Following your “passion” is often poor career advice.
Is following your passion a worthy career goal?
This has been something that has plagued me for a while. I guess when you know you are in the wrong place from a career perspective, you are always thinking that there is something else I should be doing.
After all, I want to wake up in the morning eager and excited to go to work. Is that not reasonable?
We spend 40 – 60+ hours a week at work. Why should they be a miserable 40 – 60+ hours? Nothing sadder than being part of the Thank God it’s Friday crew and then thinking on Sunday night – not another Monday!

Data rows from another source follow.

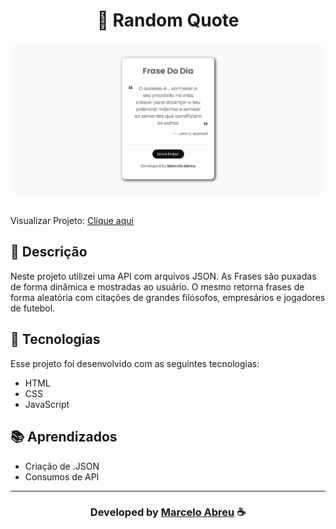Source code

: <h1 align="center">
 📨 Random Quote
</h1> 

![](assets/img/Prewien.png)
<br>
<br>

Visualizar Projeto: [Clique aqui](https://Marcelo-Abreeu.github.io/Random-Quote/)



## 📝 Descrição

Neste projeto utilizei uma API com arquivos JSON. 
As Frases são puxadas de forma dinâmica e mostradas ao usuário.
O mesmo retorna frases de forma aleatória com citações de grandes filósofos, empresários e jogadores de futebol.


## 🚀 Tecnologias

Esse projeto foi desenvolvido com as seguintes tecnologias:

- HTML
- CSS
- JavaScript

## 📚 Aprendizados 
- Criação de .JSON
- Consumos de API

-----

  <h3 align="center"> Developed by <a href="#">Marcelo Abreu</a> ☕</h3>


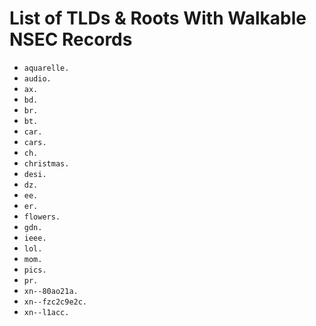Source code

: # List of TLDs & Roots With Walkable NSEC Records

* `aquarelle.`
* `audio.`
* `ax.`
* `bd.`
* `br.`
* `bt.`
* `car.`
* `cars.`
* `ch.`
* `christmas.`
* `desi.`
* `dz.`
* `ee.`
* `er.`
* `flowers.`
* `gdn.`
* `ieee.`
* `lol.`
* `mom.`
* `pics.`
* `pr.`
* `xn--80ao21a.`
* `xn--fzc2c9e2c.`
* `xn--l1acc.`
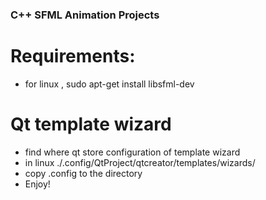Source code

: ### C++ SFML Animation Projects

# Requirements:
- for linux , sudo apt-get install libsfml-dev

# Qt template wizard
- find where qt store configuration of template wizard
- in linux ./.config/QtProject/qtcreator/templates/wizards/
- copy .config to the directory
- Enjoy!
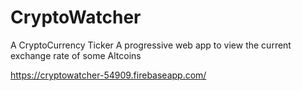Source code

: # CryptoWatcher
A CryptoCurrency Ticker 
A progressive web app to view the current exchange rate of some Altcoins

https://cryptowatcher-54909.firebaseapp.com/
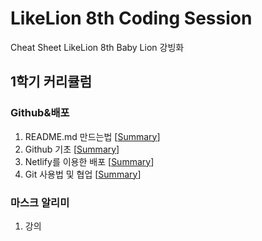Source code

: # LikeLion 8th Coding Session
Cheat Sheet LikeLion 8th Baby Lion 강빙화

## 1학기 커리큘럼
### Github&배포

1. README.md 만드는법 [[Summary](https://github.com/strong-ice/BingCode/blob/master/LikeLion/Unilion_Study/1st_week_1/%EB%A6%AC%EB%93%9C%EB%AF%B8%EC%9E%91%EC%84%B1%EB%B2%95.md)]
2. Github 기초 [[Summary](https://github.com/strong-ice/BingCode/blob/master/LikeLion/Unilion_Study/1st_week_1/Github%20%EA%B8%B0%EC%B4%88.md)]
3. Netlify를 이용한 배포 [[Summary](https://github.com/strong-ice/BingCode/blob/master/LikeLion/Unilion_Study/1st_week_1/Netlify%EB%A5%BC%EC%9D%B4%EC%9A%A9%ED%95%9C%EB%B0%B0%ED%8F%AC.md)]
4. Git 사용법 및 협업 [[Summary](https://github.com/strong-ice/BingCode/blob/master/LikeLion/Unilion_Study/1st_week_1/Github%EC%82%AC%EC%9A%A9%EB%B2%95%EB%B0%8F%ED%98%91%EC%97%85.md)]

### 마스크 알리미
1. 강의 
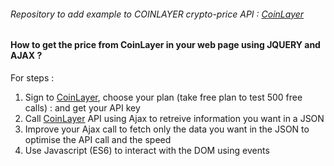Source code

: ###### Repository to add example to COINLAYER crypto-price API : [CoinLayer](https://coinlayer.com/)

#### How to get the price from CoinLayer in your web page using **JQUERY** and **AJAX** ?

For steps : 
1. Sign to [CoinLayer](https://coinlayer.com/), choose your plan (take free plan to test 500 free calls) : and get your API key
2. Call [CoinLayer](https://coinlayer.com/) API using Ajax to retreive information you want in a JSON
3. Improve your Ajax call to fetch only the data you want in the JSON to optimise the API call and the speed
4. Use Javascript (ES6) to interact with the DOM using events

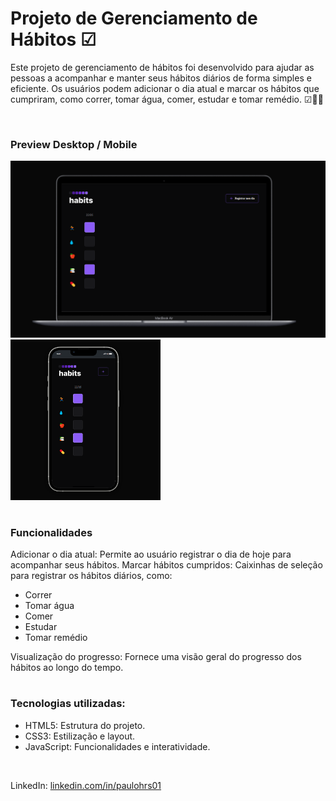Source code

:# Projeto de Gerenciamento de Hábitos ☑
Este projeto de gerenciamento de hábitos foi desenvolvido para ajudar as pessoas a acompanhar e manter seus hábitos diários de forma simples e eficiente. Os usuários podem adicionar o dia atual e marcar os hábitos que cumpriram, como correr, tomar água, comer, estudar e tomar remédio. ☑👨‍🔧

<br>

### Preview Desktop / Mobile
[<img src="./src/assets/readme-files/preview-desktop.png">](https://paulohrs01.github.io/gerenciar-habitos/)
<img src="./src/assets/readme-files/preview-mobile.png" width= "240px">

#
### Funcionalidades
Adicionar o dia atual: Permite ao usuário registrar o dia de hoje para acompanhar seus hábitos.
Marcar hábitos cumpridos: Caixinhas de seleção para registrar os hábitos diários, como:
- Correr
- Tomar água
- Comer
- Estudar
- Tomar remédio

Visualização do progresso: Fornece uma visão geral do progresso dos hábitos ao longo do tempo.
#
### Tecnologias utilizadas:
- HTML5: Estrutura do projeto.
- CSS3: Estilização e layout.
- JavaScript: Funcionalidades e interatividade.

<br>

LinkedIn: [linkedin.com/in/paulohrs01](https://www.linkedin.com/in/paulohrs01/)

Here are some thoughts I have heard on work:
- If work was great, it would be called fun, not work.
- Work is supposed to be miserable. You do it to earn money so you can go do the things you love.
- Follow your passion and turn it into a career.
- You are more likely to be successful if you do what comes naturally to you and that you want to do.
Should I just suck it up and be miserable?
Being miserable about work not only affects your work hours, but it also affects your home/fun hours too. And that’s not good.
Do what comes naturally for your career
But I really do agree that you are more likely to be successful if you do what comes naturally to you and that you want to do.
It’s really hard to be great at something you don’t like doing. It’s hard to find the motivation to get better when you don’t care about it.
Trying to become great at something you hate, don’t like or even just neutral about would take tremendous willpower day in day out forever to become successful. Absolutely exhausting and probably not even possible.
I also agree that your career, either as an employee, self-employed, business owner or investor, will have elements that aren’t great and that you may not like. Not every moment of every day will be sunshine and lollipops!
I imagine that if you can get between 50% – 70% of your job being quite good and the rest being tolerable, that’s pretty damn good. Anything better than that is fantastic.
Is it possible?
You must remember that the main purpose of work is to earn money to sustain your lifestyle. Sometimes you just gotta do what you gotta do.
But if you have a vision of a greater future for yourself, shovelling the crap now seems just that bit easier.
You must have a vision for your future that excites you, pulls you forwards.
So, what is that greater future for yourself?
Is it your “passion” or something else?

What is Passion
Passion is:
- A strong and barely controllable emotion
- A thing arousing great enthusiasm
- An intense desire
Do you have things in your life that fit this definition of passion?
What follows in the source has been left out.